Kurtág/Ligeti: Music for Viola (ECM New Series 2240)

Kashkashian KL

Kurtág/Ligeti
Music for Viola

Kim Kashkashian viola
Recorded May 2011 at Propstei St. Gerold
Engineer: Peter Laenger
Produced by Manfred Eicher

Two Györgys, Kurtág and Ligeti, are subjects of violist Kim Kashkashian’s adventurous solo program—“adventurous” because the music steps bravely out into the open, absorbing the elements as they come: wind, water, earth, fire, and air, but also mineral, animal, and vegetable.
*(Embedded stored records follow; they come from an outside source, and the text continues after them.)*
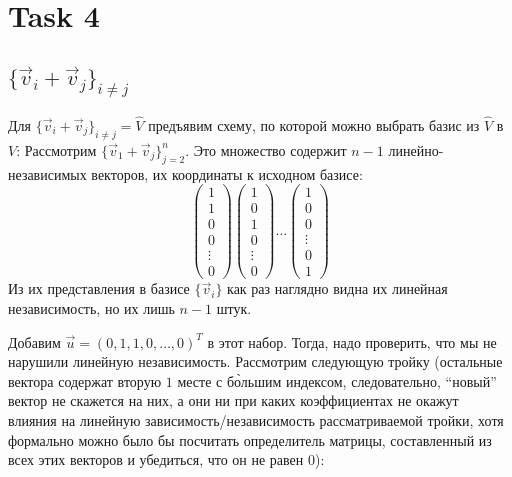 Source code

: \section{Task 4}
\subsection{$\{\vec{v}_i + \vec{v}_j\}_{i \neq j}$}
Для $\{\vec{v}_i + \vec{v}_j\}_{i \neq j} = \hat{V}$ предъявим схему, по которой можно выбрать базис из $\hat{V}$ в $V$:
Рассмотрим $\{\vec{v}_1 + \vec{v}_j\}_{j = 2}^n$.
Это множество содержит $n - 1$ линейно-независимых векторов, их координаты к исходном базисе:
\begin{equation}
    \begin{pmatrix}
        1 \\
        1 \\
        0 \\
        0 \\
        \vdots \\
        0
    \end{pmatrix}
    \begin{pmatrix}
        1 \\
        0 \\
        1 \\
        0 \\
        \vdots \\
        0
    \end{pmatrix} \ldots
    \begin{pmatrix}
        1 \\
        0 \\
        0 \\
        \vdots \\
        0 \\
        1
    \end{pmatrix}
\end{equation}
Из их представления в базисе $\{\vec{v}_i\}$ как раз наглядно видна их линейная независимость, но их лишь $n - 1$ штук.

Добавим $\vec{u} = (0, 1, 1, 0, \ldots, 0)^T$ в этот набор. Тогда, надо проверить, что мы не нарушили линейную независимость.
Рассмотрим следующую тройку (остальные вектора содержат вторую $1$ месте с б\`ольшим индексом, следовательно, ``новый'' вектор не скажется на них, а они ни при каких коэффициентах не окажут влияния на линейную зависимость/независимость рассматриваемой тройки, хотя формально можно было бы посчитать определитель матрицы, составленный из всех этих векторов и убедиться, что он не равен $0$):

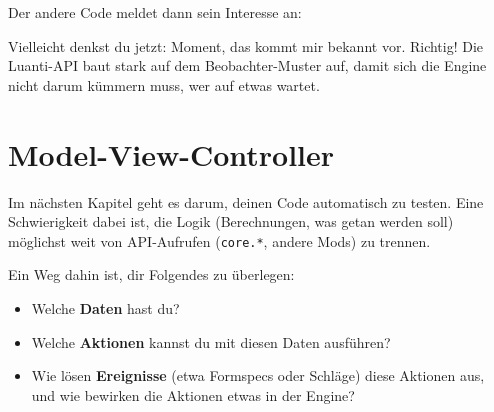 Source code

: Der andere Code meldet dann sein Interesse an:

\begin{Shaded}
\begin{Highlighting}[]
\OperatorTok{(}\OperatorTok{(}\OperatorTok{,} \OperatorTok{)}
         \OperatorTok{==} 
         
         \OperatorTok{:}\OperatorTok{()}
        \OperatorTok{(}\OperatorTok{,} \OperatorTok{)}
\OperatorTok{)}
\end{Highlighting}
\end{Shaded}

Vielleicht denkst du jetzt: Moment, das kommt mir bekannt vor. Richtig!
Die Luanti-API baut stark auf dem Beobachter-Muster auf, damit sich die
Engine nicht darum kümmern muss, wer auf etwas wartet.

\section{Model-View-Controller}\label{model-view-controller}

Im nächsten Kapitel geht es darum, deinen Code automatisch zu testen.
Eine Schwierigkeit dabei ist, die Logik (Berechnungen, was getan werden
soll) möglichst weit von API-Aufrufen (\texttt{core.\allowbreak{}*},
andere Mods) zu trennen.

Ein Weg dahin ist, dir Folgendes zu überlegen:

\begin{itemize}
\tightlist
\item
  Welche \textbf{Daten} hast du?
\item
  Welche \textbf{Aktionen} kannst du mit diesen Daten ausführen?
\item
  Wie lösen \textbf{Ereignisse} (etwa Formspecs
  oder Schläge) diese Aktionen aus, und wie bewirken die Aktionen etwas
  in der Engine?
\end{itemize}

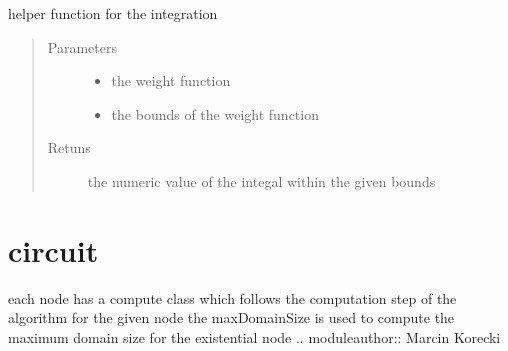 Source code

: \documentclass[letterpaper,10pt,english,openany,oneside]{sphinxmanual}
\begin{document}

\begin{fulllineitems}
\label{\detokenize{index:term.symbolicToNumeric}}
helper function for the integration
\begin{quote}\begin{description}
\item[{Parameters}] \leavevmode\begin{itemize}
\item {} 
 \textendash{} the weight function

\item {} 
 \textendash{} the bounds of the weight function

\end{itemize}

\item[{Retuns}] \leavevmode
the numeric value of the integal within the given bounds

\end{description}\end{quote}

\end{fulllineitems}



\section{circuit}
\label{\detokenize{index:module-circuit}}\label{\detokenize{index:circuit}}\label{\detokenize{index:module-1}}
each node has a compute class which follows the computation step of the algorithm for the given node
the maxDomainSize is used to compute the maximum domain size for the existential node
.. moduleauthor:: Marcin Korecki
\end{document}
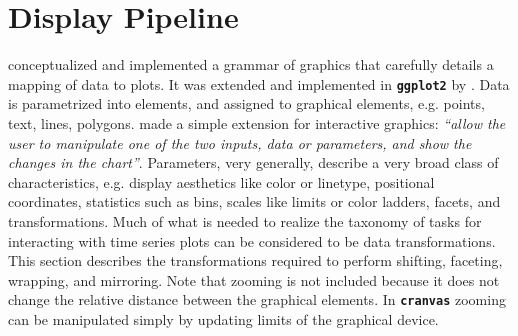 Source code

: \documentclass[12pt]{article}
\begin{document}
\section{Display Pipeline\label{sec:Pipeline}}

\citet{wilkinson2000language, wilkinson2001nvizn, wilkinson2006grammar}
conceptualized and implemented a grammar of graphics that
carefully details a mapping of data to plots. It was extended
and implemented in \texttt{\textbf{ggplot2}} by \citet{ggplot2}. Data is
parametrized into elements, and assigned to graphical elements,
e.g. points, text, lines, polygons. \citet{wills2012visualizing}
made a simple extension for interactive graphics: \textit{``allow
the user to manipulate one of the two inputs, data or parameters,
and show the changes in the chart''}. Parameters, very generally,
describe a very broad class of characteristics, e.g. display
aesthetics like color or linetype, positional coordinates,
statistics such as bins, scales like limits or color ladders,
facets, and transformations. Much of what is needed to realize
the taxonomy of tasks for interacting with time series plots
can be considered to be data transformations. This section
describes the transformations required to perform shifting,
faceting, wrapping, and mirroring. Note that zooming is not
included because it does not change the relative distance between
the graphical elements. In \texttt{\textbf{cranvas}} zooming can
be manipulated simply by updating limits of the graphical device.

\end{document}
The end result begins an experience which, if handled with time and care, is sure to grow with the listener in ways only the most intimate albums can.

Kashkashian

Kurtág’s Signs, Games and Messages is an ongoing project begun in 1989. Instigated by the composer’s usual insistence on note integrity, these pieces divide like cells in a colony toward a body that will likely never walk upright. It is, rather, content to slither and percolate into mental corners both dark and delightful. Though characterized as a master miniaturist, Kurtág is more the scientist whose microscopy reveals terrains not audible to the naked ear without intervention of ink and staves. Bound to an honest, exploratory spirit, Kurtág charms in the purest sense of the word, combining thought and action through a system of articulation that is only magnified by Kashkashian’s dynamic readings thereof.

An introductory “In Nomine” widens the scope of possibilities from the earliest stirrings. It slides and swivels like a Rubik’s cube without a solution but which finds language hidden in every manipulation. The pieces that follow don’t so much have beginnings and endings as they do openings and closings. This gives them a three-dimensionality, forged at the intersection of an inner space the musician might enter, an outer space from which she might shut herself away, and a sense of time that meshes the two. Details emerge in literary fashion—which is to say, by the scrawl of a writer’s instrument. The most frenetic passages swirl behind closed eyes, manifesting in their destined form before emerging on the open page. The notion of the solo performer as one who interacts as much with herself as with the music finds itself multiply confirmed by a tactility that only Kashkashian can bring to her instrument. Even at points of least resistance, she remains aware of the skin at hand, scars and all.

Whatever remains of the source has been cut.